Fig. 8 Top panel: IETS signal with scattering rates for active vibrational modes for P1 and P4. Second, third, and fourth panels: in-plane, out-of-plane, and Au–C projections, respectively. Shaded vertical bars highlight low (blue), intermediate (yellow), and high (magenta) energy regions.

For the most important modes (Table 1), the inelastic contribution is overwhelmingly determined by just the single most conducting scattering state in both left- and right-propagating directions. The states are shown in Fig. 3 impinging from below (for states incident from above, the pattern is mirrored around the center of the molecule, given the almost equal potential drop towards both electrodes due to the almost symmetric interface geometry). Since both states are of equal (π) symmetry, selection rules determine that in-plane atomic displacements in the vibrational mode generate the inelastic signal. In addition, since left- and right-incident scattering states are approximately mirror images of each other, the relative displacement in the vibrational mode of equivalent atoms at each interface (with respect to the approximate center of symmetry of the molecule) is important. Modes where these equivalent atoms move in opposite directions tend to be active. Modes where this displacement is in synchrony tend to be dark.⁴³

In the higher energy region, vibrational modes have a strong inelastic signal; dips for the shorter molecules crossing over to peaks for the longer ones. In this energy range, vibrational modes are seen to have mostly in-plane character and the value of the in-plane projection increases linearly with the number of benzene rings, in agreement with our previous analysis, showing that the pattern of the vibrational mode, repeated with molecular length (Fig. 5 and Fig. S1, S2, ESI†), leads to a stronger inelastic signal.

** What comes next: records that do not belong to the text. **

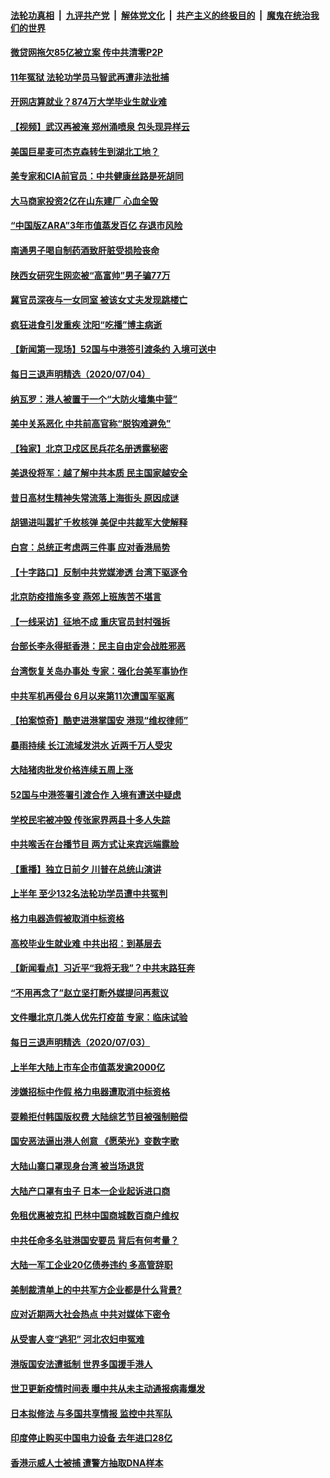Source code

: ####  [法轮功真相](../../../../basic/blob/master/README.md?t=07052102) &nbsp;|&nbsp; [九评共产党](../../../../9ping.md/blob/master/README.md?t=07052102) &nbsp;|&nbsp; [解体党文化](../../../../jtdwh.md/blob/master/README.md?t=07052102)  &nbsp;|&nbsp; [共产主义的终极目的](../../../../gczydzjmd.md/blob/master/README.md?t=07052102) &nbsp;|&nbsp; [魔鬼在统治我们的世界](../../../../mgztzwmdsj.md/blob/master/README.md?t=07052102) 

#### [微贷网拖欠85亿被立案 传中共清零P2P](../pages/nsc413/n12233800.md?t=07052102) 

#### [11年冤狱 法轮功学员马智武再遭非法批捕](../pages/nsc413/n12230577.md?t=07052102) 

#### [开网店算就业？874万大学毕业生就业难](../pages/nsc413/n12233886.md?t=07052102) 


#### [【视频】武汉再被淹 郑州涌喷泉 包头现异样云](../pages/nsc413/n12233859.md?t=07052102) 

#### [美国巨星麦可杰克森转生到湖北工地？](../pages/nsc413/n12233623.md?t=07052102) 

#### [美专家和CIA前官员：中共健康丝路是死胡同](../pages/nsc413/n12217750.md?t=07052102) 

#### [大马商家投资2亿在山东建厂 心血全毁](../pages/nsc413/n12233792.md?t=07052102) 

#### [“中国版ZARA”3年市值蒸发百亿 存退市风险](../pages/nsc413/n12233498.md?t=07052102) 

#### [南通男子喝自制药酒致肝脏受损险丧命](../pages/nsc413/n12233669.md?t=07052102) 

#### [陕西女研究生网恋被“高富帅”男子骗77万](../pages/nsc413/n12233594.md?t=07052102) 

#### [冀官员深夜与一女同室 被该女丈夫发现跳楼亡](../pages/nsc413/n12233457.md?t=07052102) 

#### [疯狂进食引发重疾 沈阳“吃播”博主病逝](../pages/nsc413/n12233588.md?t=07052102) 

#### [【新闻第一现场】52国与中港签引渡条约 入境可送中](../pages/nsc413/n12233532.md?t=07052102) 

#### [每日三退声明精选（2020/07/04）](../pages/nsc413/n12233206.md?t=07052102) 

#### [纳瓦罗：港人被置于一个“大防火墙集中营”](../pages/nsc413/n12233112.md?t=07052102) 

#### [美中关系恶化 中共前高官称“脱钩难避免”](../pages/nsc413/n12232936.md?t=07052102) 

#### [【独家】北京卫戍区民兵花名册透露秘密](../pages/nsc413/n12165121.md?t=07052102) 

#### [美退役将军：越了解中共本质 民主国家越安全](../pages/nsc413/n12232962.md?t=07052102) 

#### [昔日高材生精神失常流落上海街头 原因成谜](../pages/nsc413/n12232795.md?t=07052102) 

#### [胡锡进叫嚣扩千枚核弹 美促中共裁军大使解释](../pages/nsc413/n12231558.md?t=07052102) 

#### [白宫：总统正考虑两三件事 应对香港局势](../pages/nsc413/n12232772.md?t=07052102) 

#### [【十字路口】反制中共党媒渗透 台湾下驱逐令](../pages/nsc413/n12231666.md?t=07052102) 

#### [北京防疫措施多变 燕郊上班族苦不堪言](../pages/nsc413/n12232325.md?t=07052102) 

#### [【一线采访】征地不成 重庆官员封村强拆](../pages/nsc413/n12232323.md?t=07052102) 

#### [台部长李永得挺香港：民主自由定会战胜邪恶](../pages/nsc413/n12232596.md?t=07052102) 

#### [台湾恢复关岛办事处 专家：强化台美军事协作](../pages/nsc413/n12232528.md?t=07052102) 

#### [中共军机再侵台 6月以来第11次遭国军驱离](../pages/nsc413/n12232407.md?t=07052102) 

#### [【拍案惊奇】酷吏进港掌国安 港现“维权律师”](../pages/nsc413/n12231629.md?t=07052102) 


#### [暴雨持续 长江流域发洪水 近两千万人受灾](../pages/nsc413/n12231677.md?t=07052102) 

#### [大陆猪肉批发价格连续五周上涨](../pages/nsc413/n12231800.md?t=07052102) 

#### [52国与中港签署引渡合作 入境有遭送中疑虑](../pages/nsc413/n12232103.md?t=07052102) 

#### [学校民宅被冲毁 传张家界两县十多人失踪](../pages/nsc413/n12231983.md?t=07052102) 

#### [中共喉舌在台播节目 两方式让来宾远端露脸](../pages/nsc413/n12231715.md?t=07052102) 

#### [【重播】独立日前夕 川普在总统山演讲](../pages/nsc413/n12230343.md?t=07052102) 

#### [上半年 至少132名法轮功学员遭中共冤判](../pages/nsc413/n12229828.md?t=07052102) 

#### [格力电器造假被取消中标资格](../pages/nsc413/n12231580.md?t=07052102) 

#### [高校毕业生就业难 中共出招：到基层去](../pages/nsc413/n12231647.md?t=07052102) 

#### [【新闻看点】习近平“我将无我”？中共末路狂奔](../pages/nsc413/n12231315.md?t=07052102) 

#### [“不用再念了”赵立坚打断外媒提问再惹议](../pages/nsc413/n12231415.md?t=07052102) 

#### [文件曝北京几类人优先打疫苗 专家：临床试验](../pages/nsc413/n12230906.md?t=07052102) 

#### [每日三退声明精选（2020/07/03）](../pages/nsc413/n12231529.md?t=07052102) 

#### [上半年大陆上市车企市值蒸发逾2000亿](../pages/nsc413/n12231313.md?t=07052102) 

#### [涉嫌招标中作假 格力电器遭取消中标资格](../pages/nsc413/n12231383.md?t=07052102) 

#### [耍赖拒付韩国版权费 大陆综艺节目被强制赔偿](../pages/nsc413/n12228726.md?t=07052102) 

#### [国安恶法逼出港人创意 《愿荣光》变数字歌](../pages/nsc413/n12230960.md?t=07052102) 

#### [大陆山寨口罩现身台湾 被当场退货](../pages/nsc413/n12231038.md?t=07052102) 

#### [大陆产口罩有虫子 日本一企业起诉进口商](../pages/nsc413/n12231106.md?t=07052102) 

#### [免租优惠被克扣 巴林中国商城数百商户维权](../pages/nsc413/n12231046.md?t=07052102) 

#### [中共任命多名驻港国安要员 背后有何考量？](../pages/nsc413/n12230989.md?t=07052102) 

#### [大陆一军工企业20亿债券违约 多高管辞职](../pages/nsc413/n12230777.md?t=07052102) 

#### [美制裁清单上的中共军方企业都是什么背景?](../pages/nsc413/n12231022.md?t=07052102) 

#### [应对近期两大社会热点 中共对媒体下密令](../pages/nsc413/n12230907.md?t=07052102) 

#### [从受害人变“逃犯” 河北农妇申冤难](../pages/nsc413/n12230891.md?t=07052102) 

#### [港版国安法遭抵制 世界多国援手港人](../pages/nsc413/n12230835.md?t=07052102) 

#### [世卫更新疫情时间表 曝中共从未主动通报病毒爆发](../pages/nsc413/n12230942.md?t=07052102) 

#### [日本拟修法 与多国共享情报 监控中共军队](../pages/nsc413/n12230926.md?t=07052102) 

#### [印度停止购买中国电力设备 去年进口28亿](../pages/nsc413/n12230757.md?t=07052102) 

#### [香港示威人士被捕 遭警方抽取DNA样本](../pages/nsc413/n12230911.md?t=07052102) 

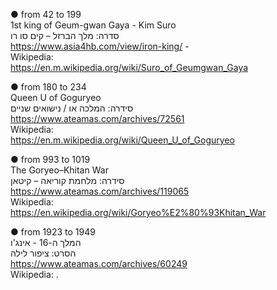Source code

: ● from 42 to 199 </br> 
1st king of Geum-gwan Gaya - Kim Suro </br>
סדרה: מלך הברזל – קים סו רו </br> 
https://www.asia4hb.com/view/iron-king/ - </br>
Wikipedia: </br> 
https://en.m.wikipedia.org/wiki/Suro_of_Geumgwan_Gaya </br> 

● from 180 to 234 </br> 
Queen U of Goguryeo </br> 
סידרה: המלכה או / נישואים שניים </br> 
https://www.ateamas.com/archives/72561 </br> 
Wikipedia: </br> 
https://en.m.wikipedia.org/wiki/Queen_U_of_Goguryeo

● from 993 to 1019 </br> 
The Goryeo–Khitan War </br>
סידרה: מלחמת קוריאה – קיטאן </br> 
https://www.ateamas.com/archives/119065 </br> 
Wikipedia: </br> 
https://en.wikipedia.org/wiki/Goryeo%E2%80%93Khitan_War</br>

● from 1923 to 1949 </br> 
המלך ה-16 - אינג'ו </br> 
הסרט: ציפור לילה </br> 
https://www.ateamas.com/archives/60249 </br> 
Wikipedia: 
.
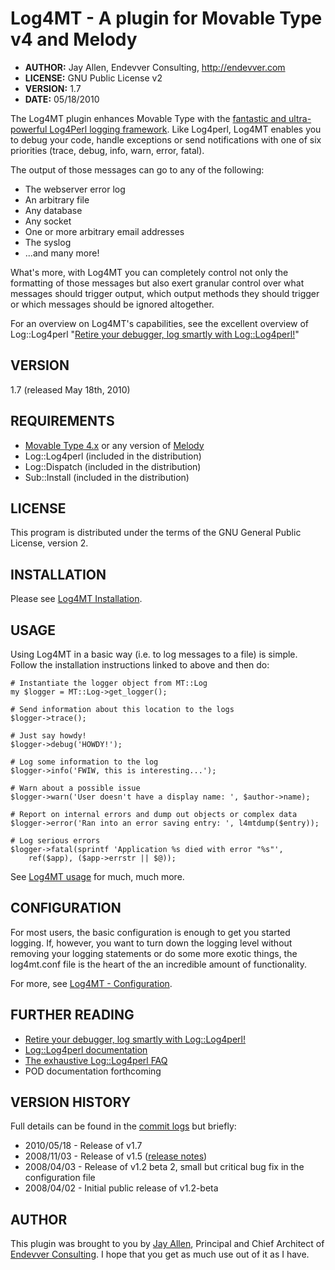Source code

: # Log4MT - A plugin for Movable Type v4 and Melody #

* **AUTHOR:**     Jay Allen, Endevver Consulting, http://endevver.com
* **LICENSE:**    GNU Public License v2
* **VERSION:**    1.7
* **DATE:**       05/18/2010

The Log4MT plugin enhances Movable Type with the [fantastic and ultra-powerful Log4Perl logging framework][Log4perl]. Like Log4perl, Log4MT enables you to debug your code, handle exceptions or send notifications with one of six priorities (trace, debug, info, warn, error, fatal).

[Log4perl]: http://log4perl.sourceforge.net/

The output of those messages can go to any of the following:

* The webserver error log
* An arbitrary file
* Any database
* Any socket
* One or more arbitrary email addresses
* The syslog
* ...and many more! 

What's more, with Log4MT you can completely control not only the formatting of those messages but also exert granular control over what messages should trigger output, which output methods they should trigger or which messages should be ignored altogether.

For an overview on Log4MT's capabilities, see the excellent overview of Log::Log4perl "[Retire your debugger, log smartly with Log::Log4perl!][]"

[Retire your debugger, log smartly with Log::Log4perl!]: http://www.perl.com/pub/a/2002/09/11/log4perl.html

## VERSION ##

1.7 (released May 18th, 2010)

## REQUIREMENTS ##

* [Movable Type 4.x][mt] or any version of [Melody][]
* Log::Log4perl (included in the distribution)
* Log::Dispatch (included in the distribution)
* Sub::Install (included in the distribution) 


## LICENSE ##

This program is distributed under the terms of the GNU General Public License, version 2.

## INSTALLATION ##

Please see [Log4MT Installation][].

## USAGE ##

Using Log4MT in a basic way (i.e. to log messages to a file) is simple. Follow the installation instructions linked to above and then do:

    # Instantiate the logger object from MT::Log
    my $logger = MT::Log->get_logger();

    # Send information about this location to the logs
    $logger->trace();

    # Just say howdy!
    $logger->debug('HOWDY!');    

    # Log some information to the log
    $logger->info('FWIW, this is interesting...');

    # Warn about a possible issue
    $logger->warn('User doesn't have a display name: ', $author->name);

    # Report on internal errors and dump out objects or complex data
    $logger->error('Ran into an error saving entry: ', l4mtdump($entry));

    # Log serious errors
    $logger->fatal(sprintf 'Application %s died with error "%s"',
        ref($app), ($app->errstr || $@));


See [Log4MT usage][] for much, much more.

## CONFIGURATION ##

For most users, the basic configuration is enough to get you started logging. If, however, you want to turn down the logging level without removing your logging statements or do some more exotic things, the log4mt.conf file is the heart of the an incredible amount of functionality.

For more, see [Log4MT - Configuration][].

## FURTHER READING ##

* [Retire your debugger, log smartly with Log::Log4perl!](http://www.perl.com/pub/a/2002/09/11/log4perl.html)
* [Log::Log4perl documentation](http://log4perl.sourceforge.net/releases/Log-Log4perl/docs/html/Log/Log4perl.html)
* [The exhaustive Log::Log4perl FAQ](http://log4perl.sourceforge.net/releases/Log-Log4perl/docs/html/Log/Log4perl/FAQ.html)
* POD documentation forthcoming 

## VERSION HISTORY ##

Full details can be found in the [commit logs](http://github.com/endevver/mt-plugin-log4mt/commits/master) but briefly:

* 2010/05/18 - Release of v1.7
* 2008/11/03 - Release of v1.5 ([release notes][Log4MT v1.5 Release Notes])
* 2008/04/03 - Release of v1.2 beta 2, small but critical bug fix in the configuration file
* 2008/04/02 - Initial public release of v1.2-beta 

## AUTHOR ##

This plugin was brought to you by [Jay Allen][], Principal and Chief Architect of [Endevver Consulting][]. I hope that you get as much use out of it as I have.

[Log4MT Installation]: https://trac.endevver.com/movabletype/wiki/code/log4mt/installation
[Log4MT v1.5 Release Notes]: https://trac.endevver.com/movabletype/wiki/code/log4mt/version-1.5
[Log4MT usage]: https://trac.endevver.com/movabletype/wiki/code/log4mt/usage
[Log4MT - Configuration]: https://trac.endevver.com/movabletype/wiki/code/log4mt/configuration
[Retire your debugger, log smartly with Log::Log4perl!]: http://www.perl.com/pub/a/2002/09/11/log4perl.html
[Log::Log4perl documentation]: http://log4perl.sourceforge.net/releases/Log-Log4perl/docs/html/Log/Log4perl.html
[The exhaustive Log::Log4perl FAQ]: http://log4perl.sourceforge.net/releases/Log-Log4perl/docs/html/Log/Log4perl/FAQ.html
[Jay Allen]: http://jayallen.org
[Endevver Consulting]: http://endevver.com
[Melody]: http://openmelody.org
[MT]: http://movabletype.org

In the intermediate energy region, the character of active modes changes as more rings are added. In particular, we did not find a repeating pattern and in this energy range modes for longer molecules are essentially new modes, different from those of P1. This is the only energy region that keeps an important Au–C contribution that decreases with the number of benzene rings. Importantly, for the longer molecules, the displacement of equivalent atoms in the junction along the modes is in the same direction, which quenches the inelastic signal.⁴³

Finally, in the low energy region, vibrational modes are dark for the shortest molecule P1, and the signal emerges as the length increases to P4. At these low frequencies we find most modes have important out of plane contributions, related to the movement of the C backbone, but also other components as well.

In both the high and the low energy regions we find modes where the vibrational pattern on each ring is repeated as the length of the molecule is increased, the in-plane projection increases linearly with the number of benzene rings and chemically equivalent atoms move in opposite directions showing that these vibrational modes are active.⁴³ Additionally, the in-plane character implies that both left and right scattering states can be of π symmetry, which decay slowly with molecular length. Thus, as the (active) vibrational pattern is repeated with more benzene rings from P1 to P4, the decay of π electronic states is low, and overall the inelastic signal increases with length. At low energies, the in plane component is smaller and so is the IETS signal.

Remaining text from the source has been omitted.